There is proof this bin system sends out counterfeit toys, besides the article I linked. Investigative sex writer Dangerous Lilly encountered this while researching glass toys. She purchased two different toys, from two different Amazon retailers. They both came in the same packaging, even thought they were from two different shops. Suspicious of one that didn’t fit in its storage case properly, she purchased another from a reputable shop and discovered the first one was a fake. These aren’t even high dollar toys to begin with.
How to Identify Counterfeit Sex Toys Before You Buy
How can you spot fakes?
If it’s too good to be true, it probably is. Don’t buy vibrators under $40, maybe $35 if you catch a sale. The Njoy Eleven should always be over $300. I’ve seen knockoffs on Amazon for less than $100. That’s definitely not the real thing.
Look for original packaging as the retailer advertises on their website. Look for any misspellings in the name of the company, any signs of tampering, or if it just looks like it’s not in its original packaging.
If you’ve ever opened a fresh razor cartridge, you’re familiar with the smell of the alcohol vapors they use to sanitize them, but it washes off. Your toy may have smells from the warehouse, which will disappear with a good wash with soap and water. If your toy smells like a shower curtain or new car and that smell doesn’t go away after you wash it, be suspicious.
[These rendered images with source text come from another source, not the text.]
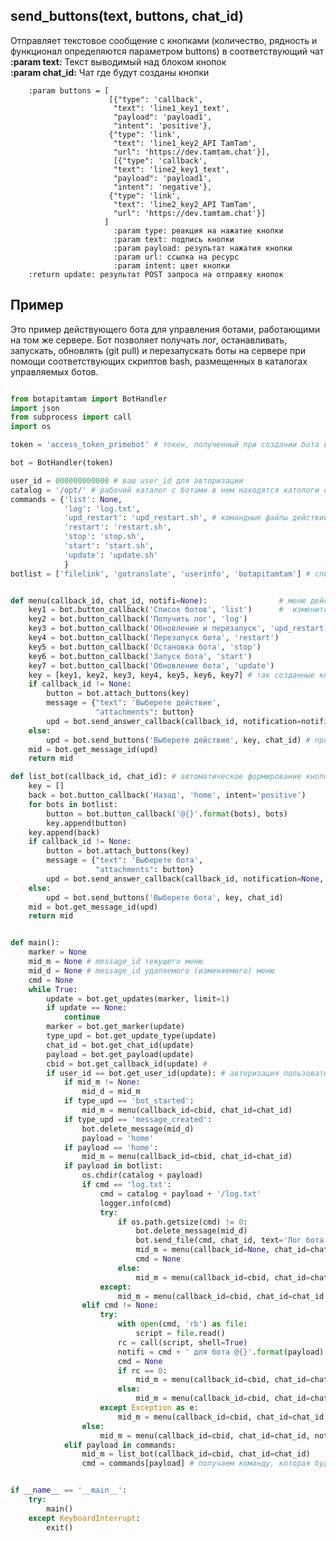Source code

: ## send_buttons(text, buttons, chat_id)  
Отправляет текстовое сообщение с кнопками (количество, рядность и функционал определяются параметром buttons) в соответствующий чат  
**:param text:** Текст выводимый над блоком кнопок  
**:param chat_id:** Чат где будут созданы кнопки  

        :param buttons = [
                          [{"type": 'callback',
                           "text": 'line1_key1_text',
                           "payload": 'payload1',
                           "intent": 'positive'},
                          {"type": 'link',
                           "text": 'line1_key2_API TamTam',
                           "url": 'https://dev.tamtam.chat'}],
                           [{"type": 'callback',
                           "text": 'line2_key1_text',
                           "payload": 'payload1',
                           "intent": 'negative'},
                          {"type": 'link',
                           "text": 'line2_key2_API TamTam',
                           "url": 'https://dev.tamtam.chat'}]
                         ]
                           :param type: реакция на нажатие кнопки
                           :param text: подпись кнопки
                           :param payload: результат нажатия кнопки
                           :param url: ссылка на ресурс
                           :param intent: цвет кнопки
        :return update: результат POST запроса на отправку кнопок
        
## Пример  
Это пример действующего бота для управления ботами, работающими на том же сервере. Бот позволяет получать лог, останавливать, запускать, обновлять (git pull) и  перезапускать боты на сервере при помощи соответствующих скриптов bash, размещенных в каталогах управляемых ботов.   
```python

from botapitamtam import BotHandler
import json
from subprocess import call
import os

token = 'access_token_primebot' # токен, полученный при создании бота в @PrimeBot

bot = BotHandler(token)

user_id = 000000000000 # ваш user_id для авторизации
catalog = '/opt/' # рабочий каталог с ботами в нем находятся катологи с ботами
commands = {'list': None,                     
            'log': 'log.txt',
            'upd_restart': 'upd_restart.sh', # командные файлы действий с ботами (должны находится в каталоге каждого бота)
            'restart': 'restart.sh',
            'stop': 'stop.sh',
            'start': 'start.sh',
            'update': 'update.sh'
            }
botlist = ['filelink', 'gotranslate', 'userinfo', 'botapitamtam'] # список имен ботов (должны совпадать с именами каталогов                                                                                             ботов)


def menu(callback_id, chat_id, notifi=None):                # меню действий с ботами, если callback_id не None - меню
    key1 = bot.button_callback('Список ботов', 'list')      #  изменится, иначе сформируется заново
    key2 = bot.button_callback('Получить лог', 'log')
    key3 = bot.button_callback('Обновление и перезапуск', 'upd_restart')
    key4 = bot.button_callback('Перезапуск бота', 'restart')
    key5 = bot.button_callback('Остановка бота', 'stop')
    key6 = bot.button_callback('Запуск бота', 'start')
    key7 = bot.button_callback('Обновление бота', 'update')
    key = [key1, key2, key3, key4, key5, key6, key7] # так созданные кнопки формируются в столбец
    if callback_id != None:
        button = bot.attach_buttons(key) 
        message = {"text": 'Выберете действие',
                   "attachments": button}
        upd = bot.send_answer_callback(callback_id, notification=notifi, message=message) # отправляем кнопки с возможностью                                                                                              их изменения
    else:
        upd = bot.send_buttons('Выберете действие', key, chat_id) # простая отправка кнопок
    mid = bot.get_message_id(upd)
    return mid

def list_bot(callback_id, chat_id): # автоматическое формирование кнопок с именами ботов (выводится аналогично menu() )
    key = []
    back = bot.button_callback('Назад', 'home', intent='positive')
    for bots in botlist:
        button = bot.button_callback('@{}'.format(bots), bots)
        key.append(button)
    key.append(back)
    if callback_id != None:
        button = bot.attach_buttons(key)
        message = {"text": 'Выберете бота',
                   "attachments": button}
        upd = bot.send_answer_callback(callback_id, notification=None, message=message)
    else:
        upd = bot.send_buttons('Выберете бота', key, chat_id)
    mid = bot.get_message_id(upd)
    return mid


def main():
    marker = None
    mid_m = None # message_id текущего меню
    mid_d = None # message_id удаляемого (изменяемого) меню
    cmd = None
    while True:
        update = bot.get_updates(marker, limit=1)
        if update == None:
            continue
        marker = bot.get_marker(update)
        type_upd = bot.get_update_type(update)
        chat_id = bot.get_chat_id(update)
        payload = bot.get_payload(update)
        cbid = bot.get_callback_id(update) # 
        if user_id == bot.get_user_id(update): # авторизация пользователя бота по user_id
            if mid_m != None:
                mid_d = mid_m
            if type_upd == 'bot_started':
                mid_m = menu(callback_id=cbid, chat_id=chat_id)
            if type_upd == 'message_created':
                bot.delete_message(mid_d)
                payload = 'home'
            if payload == 'home':
                mid_m = menu(callback_id=cbid, chat_id=chat_id)
            if payload in botlist:
                os.chdir(catalog + payload)
                if cmd == 'log.txt':
                    cmd = catalog + payload + '/log.txt'
                    logger.info(cmd)
                    try:
                        if os.path.getsize(cmd) != 0:
                            bot.delete_message(mid_d)
                            bot.send_file(cmd, chat_id, text='Лог бота @{}'.format(payload))
                            mid_m = menu(callback_id=None, chat_id=chat_id)
                            cmd = None
                        else:
                            mid_m = menu(callback_id=cbid, chat_id=chat_id, notifi='Лог пустой')
                    except:
                        mid_m = menu(callback_id=cbid, chat_id=chat_id, notifi='Лог пустой')
                elif cmd != None:
                    try:
                        with open(cmd, 'rb') as file:
                            script = file.read()
                        rc = call(script, shell=True)
                        notifi = cmd + ' для бота @{}'.format(payload) + ' выполнил'
                        cmd = None
                        if rc == 0:
                            mid_m = menu(callback_id=cbid, chat_id=chat_id, notifi=notifi)
                        else:
                            mid_m = menu(callback_id=cbid, chat_id=chat_id, notifi='Жду команду')
                    except Exception as e:
                        mid_m = menu(callback_id=cbid, chat_id=chat_id, notifi=str(e))
                else:
                    mid_m = menu(callback_id=cbid, chat_id=chat_id, notifi='Жду команду')
            elif payload in commands:
                mid_m = list_bot(callback_id=cbid, chat_id=chat_id)
                cmd = commands[payload] # получаем команду, которая будет исполнена в следующем цикле 


if __name__ == '__main__':
    try:
        main()
    except KeyboardInterrupt:
        exit()
```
Safety Symbols on Vibrators
If your toy plugs into a wall, it should have a UL rating, and if it can be sold in Europe all electronics will have a CE symbol. If it’s missing these, it’s fake.
Missing Instructions or Warranty Registration Numbers
If your toy comes without an instructions/warning pamphlet, a serial number, or warranty registration card, it’s likely fake. Reputable sex toy manufacturers instruct you to register the device on their website. If you can’t register the product, you’re SOL if it doesn’t work.
Your best bet is to go through an authorized retailer and spend the extra for the peace of mind. Your pleasure is worth it. My shop is authorized for all the brands we sell, but there are dozens, if not hundreds, of other authorized retailers who also care about your health and pleasure. We work hard to make sure you get the right product for your body, your relationship, and your budget. If your budget is super small, let me know and I’ll point you where there are real toys that you can afford.